> **THE DATA**:
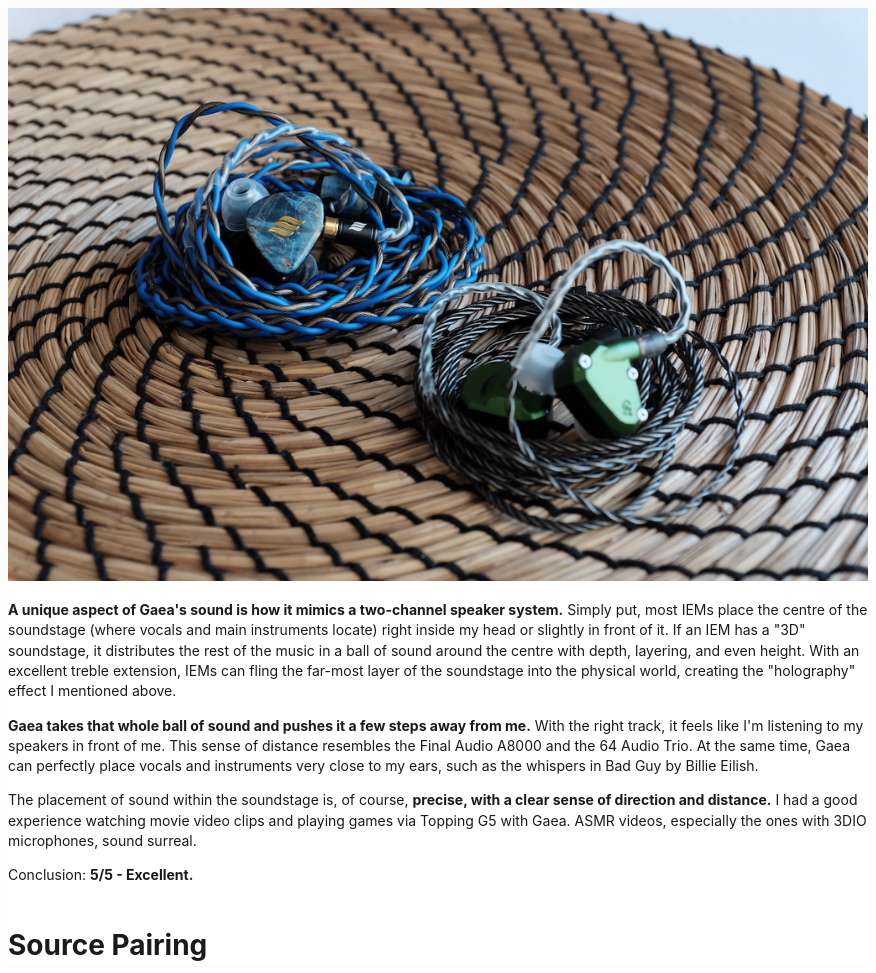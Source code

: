 ![](/assets/images/EA-Gaea/Gaea_18.JPG)

**A unique aspect of Gaea's sound is how it mimics a two-channel speaker system.** Simply put, most IEMs place the centre of the soundstage (where vocals and main instruments locate) right inside my head or slightly in front of it. If an IEM has a "3D" soundstage, it distributes the rest of the music in a ball of sound around the centre with depth, layering, and even height. With an excellent treble extension, IEMs can fling the far-most layer of the soundstage into the physical world, creating the "holography" effect I mentioned above. 

**Gaea takes that whole ball of sound and pushes it a few steps away from me.** With the right track, it feels like I'm listening to my speakers in front of me. This sense of distance resembles the Final Audio A8000 and the 64 Audio Trio. At the same time, Gaea can perfectly place vocals and instruments very close to my ears, such as the whispers in Bad Guy by Billie Eilish. 

The placement of sound within the soundstage is, of course, **precise, with a clear sense of direction and distance.** I had a good experience watching movie video clips and playing games via Topping G5 with Gaea. ASMR videos, especially the ones with 3DIO microphones, sound surreal. 

Conclusion: **5/5 - Excellent.**


Source Pairing
===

> **TASK OBJECTIVE**:
Give the number of lines in the entries that contain the word "sense", without any other words.

> **FINISHED TASK**:
2